(THE TASK) Show all lines containing "nohup" from the data below.

(RECORDS SUPPLIED)
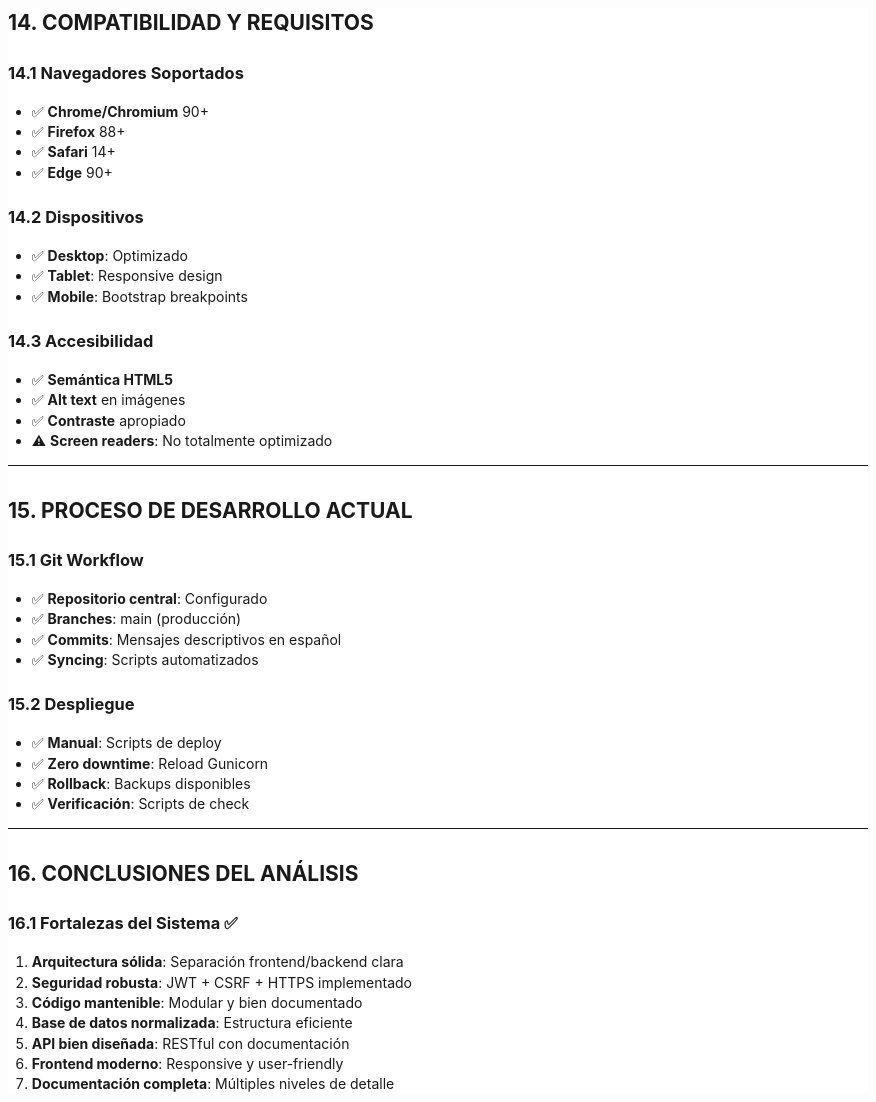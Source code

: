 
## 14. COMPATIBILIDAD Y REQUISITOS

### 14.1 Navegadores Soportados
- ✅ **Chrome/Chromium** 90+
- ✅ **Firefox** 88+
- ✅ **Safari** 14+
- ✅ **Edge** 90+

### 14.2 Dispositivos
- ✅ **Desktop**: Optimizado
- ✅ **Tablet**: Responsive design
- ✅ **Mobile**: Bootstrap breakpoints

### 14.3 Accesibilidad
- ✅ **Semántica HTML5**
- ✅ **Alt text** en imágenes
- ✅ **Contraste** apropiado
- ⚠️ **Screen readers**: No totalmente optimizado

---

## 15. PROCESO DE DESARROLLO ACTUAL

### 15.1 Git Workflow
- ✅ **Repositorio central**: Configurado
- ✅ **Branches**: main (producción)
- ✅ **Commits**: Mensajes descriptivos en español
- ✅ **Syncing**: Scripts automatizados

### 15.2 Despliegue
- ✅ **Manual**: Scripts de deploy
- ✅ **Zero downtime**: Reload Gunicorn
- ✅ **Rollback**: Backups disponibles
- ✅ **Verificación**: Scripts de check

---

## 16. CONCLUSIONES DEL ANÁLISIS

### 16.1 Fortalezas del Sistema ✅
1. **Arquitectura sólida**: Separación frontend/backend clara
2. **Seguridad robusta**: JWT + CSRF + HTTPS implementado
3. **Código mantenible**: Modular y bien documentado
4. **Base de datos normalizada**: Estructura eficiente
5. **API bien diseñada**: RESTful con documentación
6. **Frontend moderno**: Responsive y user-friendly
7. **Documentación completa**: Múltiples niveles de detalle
---
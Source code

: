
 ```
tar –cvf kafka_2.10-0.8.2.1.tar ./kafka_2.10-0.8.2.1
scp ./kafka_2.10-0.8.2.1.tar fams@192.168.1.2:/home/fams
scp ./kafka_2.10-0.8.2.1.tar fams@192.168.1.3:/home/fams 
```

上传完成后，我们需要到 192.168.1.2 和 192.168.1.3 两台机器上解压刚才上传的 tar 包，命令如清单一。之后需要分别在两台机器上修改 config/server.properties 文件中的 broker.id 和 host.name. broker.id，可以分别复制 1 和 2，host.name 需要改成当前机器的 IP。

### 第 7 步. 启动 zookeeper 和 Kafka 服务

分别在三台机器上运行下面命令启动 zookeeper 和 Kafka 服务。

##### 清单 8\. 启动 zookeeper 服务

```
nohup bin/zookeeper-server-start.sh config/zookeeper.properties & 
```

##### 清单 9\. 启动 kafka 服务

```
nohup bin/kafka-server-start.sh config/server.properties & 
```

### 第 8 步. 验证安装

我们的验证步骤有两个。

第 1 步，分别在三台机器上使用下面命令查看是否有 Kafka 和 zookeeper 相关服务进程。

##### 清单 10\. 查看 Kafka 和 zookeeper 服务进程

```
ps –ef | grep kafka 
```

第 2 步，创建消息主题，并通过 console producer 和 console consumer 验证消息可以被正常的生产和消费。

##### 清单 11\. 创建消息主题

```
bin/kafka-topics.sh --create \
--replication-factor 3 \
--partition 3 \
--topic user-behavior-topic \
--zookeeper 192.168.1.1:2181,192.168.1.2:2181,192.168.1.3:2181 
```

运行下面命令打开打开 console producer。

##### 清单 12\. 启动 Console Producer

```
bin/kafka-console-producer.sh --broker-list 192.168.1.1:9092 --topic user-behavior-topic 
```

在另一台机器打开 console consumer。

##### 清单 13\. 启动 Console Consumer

(WRITTEN SOLUTION)
nohup bin/zookeeper-server-start.sh config/zookeeper.properties & 
nohup bin/kafka-server-start.sh config/server.properties & 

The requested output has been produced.